*** SOURCE DATA ***
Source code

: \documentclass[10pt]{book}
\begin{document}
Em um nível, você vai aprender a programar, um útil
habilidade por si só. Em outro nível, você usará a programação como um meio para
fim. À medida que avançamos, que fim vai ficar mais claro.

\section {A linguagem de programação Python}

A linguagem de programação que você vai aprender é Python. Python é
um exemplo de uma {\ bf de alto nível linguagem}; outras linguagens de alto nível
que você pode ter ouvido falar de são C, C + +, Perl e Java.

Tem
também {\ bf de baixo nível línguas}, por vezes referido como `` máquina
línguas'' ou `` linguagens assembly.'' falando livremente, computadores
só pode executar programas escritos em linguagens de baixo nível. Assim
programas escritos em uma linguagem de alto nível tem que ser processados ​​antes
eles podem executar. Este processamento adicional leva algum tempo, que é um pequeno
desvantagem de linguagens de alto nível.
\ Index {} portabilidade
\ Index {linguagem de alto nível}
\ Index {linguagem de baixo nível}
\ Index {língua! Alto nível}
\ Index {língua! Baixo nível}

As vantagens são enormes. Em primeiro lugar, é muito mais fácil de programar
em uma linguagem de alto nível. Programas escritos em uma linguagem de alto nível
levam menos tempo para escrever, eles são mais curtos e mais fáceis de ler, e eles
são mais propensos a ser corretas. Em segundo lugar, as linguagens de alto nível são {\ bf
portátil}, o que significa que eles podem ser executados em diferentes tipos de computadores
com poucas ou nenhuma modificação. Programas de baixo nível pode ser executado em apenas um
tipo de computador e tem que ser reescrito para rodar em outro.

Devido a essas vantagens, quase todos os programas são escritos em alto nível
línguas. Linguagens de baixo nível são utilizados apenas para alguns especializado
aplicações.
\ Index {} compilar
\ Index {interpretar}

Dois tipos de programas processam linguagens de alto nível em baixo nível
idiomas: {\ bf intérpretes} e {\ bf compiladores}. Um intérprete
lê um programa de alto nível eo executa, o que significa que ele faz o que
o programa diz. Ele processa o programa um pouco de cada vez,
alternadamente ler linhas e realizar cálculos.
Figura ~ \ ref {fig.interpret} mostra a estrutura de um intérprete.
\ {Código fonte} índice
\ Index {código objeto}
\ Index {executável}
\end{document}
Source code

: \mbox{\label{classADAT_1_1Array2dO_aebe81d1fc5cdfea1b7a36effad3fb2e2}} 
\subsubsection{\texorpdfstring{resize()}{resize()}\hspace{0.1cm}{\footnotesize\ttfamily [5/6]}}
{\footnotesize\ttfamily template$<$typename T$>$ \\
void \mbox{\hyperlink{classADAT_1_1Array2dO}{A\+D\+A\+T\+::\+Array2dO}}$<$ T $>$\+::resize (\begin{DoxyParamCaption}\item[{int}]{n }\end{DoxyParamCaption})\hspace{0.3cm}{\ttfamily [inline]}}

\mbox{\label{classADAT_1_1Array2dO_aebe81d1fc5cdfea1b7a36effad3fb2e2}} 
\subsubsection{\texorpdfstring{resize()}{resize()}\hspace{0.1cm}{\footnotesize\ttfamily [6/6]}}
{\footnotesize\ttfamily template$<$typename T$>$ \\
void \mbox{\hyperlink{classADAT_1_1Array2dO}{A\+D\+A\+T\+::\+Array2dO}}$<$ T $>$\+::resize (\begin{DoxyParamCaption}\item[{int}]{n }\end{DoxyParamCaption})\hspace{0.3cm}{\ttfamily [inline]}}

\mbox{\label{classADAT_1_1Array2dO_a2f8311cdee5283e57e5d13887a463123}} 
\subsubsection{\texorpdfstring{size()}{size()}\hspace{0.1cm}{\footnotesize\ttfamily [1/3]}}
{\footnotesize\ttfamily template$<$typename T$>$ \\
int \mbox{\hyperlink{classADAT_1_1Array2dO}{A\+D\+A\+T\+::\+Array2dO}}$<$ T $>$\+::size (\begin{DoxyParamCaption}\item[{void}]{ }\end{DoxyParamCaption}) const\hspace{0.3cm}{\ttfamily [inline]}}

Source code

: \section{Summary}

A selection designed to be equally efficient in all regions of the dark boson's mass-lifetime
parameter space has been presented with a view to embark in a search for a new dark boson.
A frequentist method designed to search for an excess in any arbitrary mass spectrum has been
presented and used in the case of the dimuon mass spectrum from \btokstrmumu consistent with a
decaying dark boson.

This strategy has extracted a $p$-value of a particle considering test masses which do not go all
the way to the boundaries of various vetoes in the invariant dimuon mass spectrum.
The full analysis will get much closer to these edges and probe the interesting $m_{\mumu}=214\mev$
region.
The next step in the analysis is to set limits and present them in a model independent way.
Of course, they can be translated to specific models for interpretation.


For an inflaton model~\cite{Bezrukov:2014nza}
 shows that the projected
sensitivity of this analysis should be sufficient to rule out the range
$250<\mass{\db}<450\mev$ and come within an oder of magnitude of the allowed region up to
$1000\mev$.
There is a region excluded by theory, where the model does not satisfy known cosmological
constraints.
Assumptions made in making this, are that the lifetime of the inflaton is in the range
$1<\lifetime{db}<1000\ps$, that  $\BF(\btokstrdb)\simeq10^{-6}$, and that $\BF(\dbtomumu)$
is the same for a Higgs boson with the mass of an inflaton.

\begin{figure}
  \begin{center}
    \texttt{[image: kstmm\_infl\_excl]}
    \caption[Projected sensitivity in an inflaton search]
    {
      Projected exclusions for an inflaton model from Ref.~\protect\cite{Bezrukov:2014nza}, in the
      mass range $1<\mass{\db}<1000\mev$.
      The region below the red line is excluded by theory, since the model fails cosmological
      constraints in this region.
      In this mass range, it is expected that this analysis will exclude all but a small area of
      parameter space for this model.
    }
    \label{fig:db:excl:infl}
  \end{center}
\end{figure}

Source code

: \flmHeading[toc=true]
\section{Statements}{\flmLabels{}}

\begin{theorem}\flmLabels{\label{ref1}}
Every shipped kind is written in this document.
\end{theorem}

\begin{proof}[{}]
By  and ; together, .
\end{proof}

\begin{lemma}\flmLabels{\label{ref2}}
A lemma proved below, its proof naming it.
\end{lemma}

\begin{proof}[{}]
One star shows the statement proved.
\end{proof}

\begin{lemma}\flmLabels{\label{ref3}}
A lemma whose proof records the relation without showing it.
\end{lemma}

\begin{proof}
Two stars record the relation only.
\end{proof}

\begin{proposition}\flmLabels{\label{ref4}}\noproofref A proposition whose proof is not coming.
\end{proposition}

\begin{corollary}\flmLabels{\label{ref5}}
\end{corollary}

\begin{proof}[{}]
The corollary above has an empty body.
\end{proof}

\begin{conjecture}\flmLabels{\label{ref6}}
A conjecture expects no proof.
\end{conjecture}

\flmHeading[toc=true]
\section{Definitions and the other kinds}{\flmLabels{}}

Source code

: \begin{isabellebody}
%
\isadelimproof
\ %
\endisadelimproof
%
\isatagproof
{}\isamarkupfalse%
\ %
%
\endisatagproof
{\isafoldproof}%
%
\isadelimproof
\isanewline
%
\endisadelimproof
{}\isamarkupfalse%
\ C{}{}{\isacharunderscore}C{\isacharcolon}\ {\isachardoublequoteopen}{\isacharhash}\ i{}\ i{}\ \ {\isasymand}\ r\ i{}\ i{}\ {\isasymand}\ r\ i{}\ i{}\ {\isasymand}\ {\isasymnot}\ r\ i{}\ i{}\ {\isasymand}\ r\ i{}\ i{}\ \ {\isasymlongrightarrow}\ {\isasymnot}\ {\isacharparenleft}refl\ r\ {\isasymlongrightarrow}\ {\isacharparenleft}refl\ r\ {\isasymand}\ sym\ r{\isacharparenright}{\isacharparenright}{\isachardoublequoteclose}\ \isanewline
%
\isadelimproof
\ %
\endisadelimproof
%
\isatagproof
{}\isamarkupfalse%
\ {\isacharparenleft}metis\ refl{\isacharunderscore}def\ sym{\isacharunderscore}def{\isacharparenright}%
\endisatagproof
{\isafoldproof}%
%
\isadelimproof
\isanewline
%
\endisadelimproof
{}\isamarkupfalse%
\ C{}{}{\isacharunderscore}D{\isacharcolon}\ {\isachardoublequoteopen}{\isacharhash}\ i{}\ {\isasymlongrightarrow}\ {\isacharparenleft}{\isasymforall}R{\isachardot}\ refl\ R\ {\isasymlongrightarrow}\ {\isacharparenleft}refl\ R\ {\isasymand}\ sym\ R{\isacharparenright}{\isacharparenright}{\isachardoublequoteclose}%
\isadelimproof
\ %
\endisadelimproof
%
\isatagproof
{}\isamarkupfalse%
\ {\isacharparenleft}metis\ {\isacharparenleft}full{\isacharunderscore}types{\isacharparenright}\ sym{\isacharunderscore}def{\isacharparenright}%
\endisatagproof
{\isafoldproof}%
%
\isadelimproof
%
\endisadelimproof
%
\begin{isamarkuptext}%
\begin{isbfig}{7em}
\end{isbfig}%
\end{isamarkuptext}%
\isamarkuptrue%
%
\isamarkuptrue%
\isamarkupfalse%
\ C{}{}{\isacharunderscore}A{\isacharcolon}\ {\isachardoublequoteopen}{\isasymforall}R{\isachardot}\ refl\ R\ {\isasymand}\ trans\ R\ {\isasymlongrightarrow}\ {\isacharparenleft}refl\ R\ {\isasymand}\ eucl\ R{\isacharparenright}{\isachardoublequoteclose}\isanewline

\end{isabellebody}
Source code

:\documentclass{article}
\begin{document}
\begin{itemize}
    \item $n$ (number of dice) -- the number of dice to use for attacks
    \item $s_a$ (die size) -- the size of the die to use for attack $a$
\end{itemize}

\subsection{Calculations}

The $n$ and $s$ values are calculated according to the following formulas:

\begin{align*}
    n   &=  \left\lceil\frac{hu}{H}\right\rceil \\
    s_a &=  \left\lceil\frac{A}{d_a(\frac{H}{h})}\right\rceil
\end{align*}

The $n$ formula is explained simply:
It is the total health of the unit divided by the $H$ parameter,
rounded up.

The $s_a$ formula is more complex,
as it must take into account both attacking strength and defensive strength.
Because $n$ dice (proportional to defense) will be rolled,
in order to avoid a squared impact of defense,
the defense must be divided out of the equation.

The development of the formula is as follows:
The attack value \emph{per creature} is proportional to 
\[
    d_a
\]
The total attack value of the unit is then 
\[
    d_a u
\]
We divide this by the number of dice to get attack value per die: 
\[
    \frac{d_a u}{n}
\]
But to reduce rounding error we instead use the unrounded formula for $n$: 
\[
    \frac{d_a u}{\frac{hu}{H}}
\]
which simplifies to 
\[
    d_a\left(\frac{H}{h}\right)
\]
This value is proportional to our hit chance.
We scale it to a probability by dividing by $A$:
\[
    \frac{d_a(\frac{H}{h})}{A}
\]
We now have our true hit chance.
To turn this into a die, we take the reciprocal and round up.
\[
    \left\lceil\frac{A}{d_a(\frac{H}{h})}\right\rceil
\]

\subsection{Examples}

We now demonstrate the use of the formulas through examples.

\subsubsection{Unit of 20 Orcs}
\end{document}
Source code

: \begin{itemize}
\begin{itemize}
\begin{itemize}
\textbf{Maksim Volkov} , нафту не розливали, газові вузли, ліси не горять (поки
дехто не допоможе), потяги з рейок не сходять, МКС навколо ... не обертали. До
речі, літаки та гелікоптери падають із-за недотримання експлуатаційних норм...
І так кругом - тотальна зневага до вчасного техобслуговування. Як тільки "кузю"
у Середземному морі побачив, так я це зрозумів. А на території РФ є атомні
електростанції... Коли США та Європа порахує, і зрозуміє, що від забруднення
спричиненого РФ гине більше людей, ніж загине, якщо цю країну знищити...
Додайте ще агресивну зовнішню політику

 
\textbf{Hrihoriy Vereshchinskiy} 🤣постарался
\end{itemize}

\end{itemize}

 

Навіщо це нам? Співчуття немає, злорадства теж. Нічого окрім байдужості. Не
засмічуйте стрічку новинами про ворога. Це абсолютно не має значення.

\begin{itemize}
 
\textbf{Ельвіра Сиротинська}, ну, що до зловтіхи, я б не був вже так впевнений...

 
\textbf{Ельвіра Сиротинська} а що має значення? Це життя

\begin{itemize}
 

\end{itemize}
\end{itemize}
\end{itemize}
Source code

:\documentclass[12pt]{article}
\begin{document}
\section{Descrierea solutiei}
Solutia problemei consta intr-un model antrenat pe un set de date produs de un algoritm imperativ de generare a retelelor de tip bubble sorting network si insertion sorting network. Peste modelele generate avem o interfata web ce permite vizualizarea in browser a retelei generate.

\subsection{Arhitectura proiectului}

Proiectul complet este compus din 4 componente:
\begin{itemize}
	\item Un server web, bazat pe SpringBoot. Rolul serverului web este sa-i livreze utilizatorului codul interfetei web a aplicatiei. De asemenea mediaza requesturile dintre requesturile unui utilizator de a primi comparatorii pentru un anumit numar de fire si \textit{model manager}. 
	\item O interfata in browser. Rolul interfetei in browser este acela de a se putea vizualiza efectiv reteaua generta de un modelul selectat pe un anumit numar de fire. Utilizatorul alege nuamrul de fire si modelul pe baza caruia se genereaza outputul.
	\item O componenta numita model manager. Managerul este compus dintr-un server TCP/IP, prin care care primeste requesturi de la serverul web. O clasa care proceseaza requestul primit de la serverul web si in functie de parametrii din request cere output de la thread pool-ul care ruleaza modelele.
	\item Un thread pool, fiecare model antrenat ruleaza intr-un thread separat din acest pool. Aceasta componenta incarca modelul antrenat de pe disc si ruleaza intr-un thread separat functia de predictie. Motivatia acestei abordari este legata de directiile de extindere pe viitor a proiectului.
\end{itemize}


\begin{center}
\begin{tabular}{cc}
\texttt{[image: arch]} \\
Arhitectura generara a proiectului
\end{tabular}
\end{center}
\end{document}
*** End of SOURCE DATA ***
Count up the lines in the entries that hold "tempo", and respond with that count and no other text.

2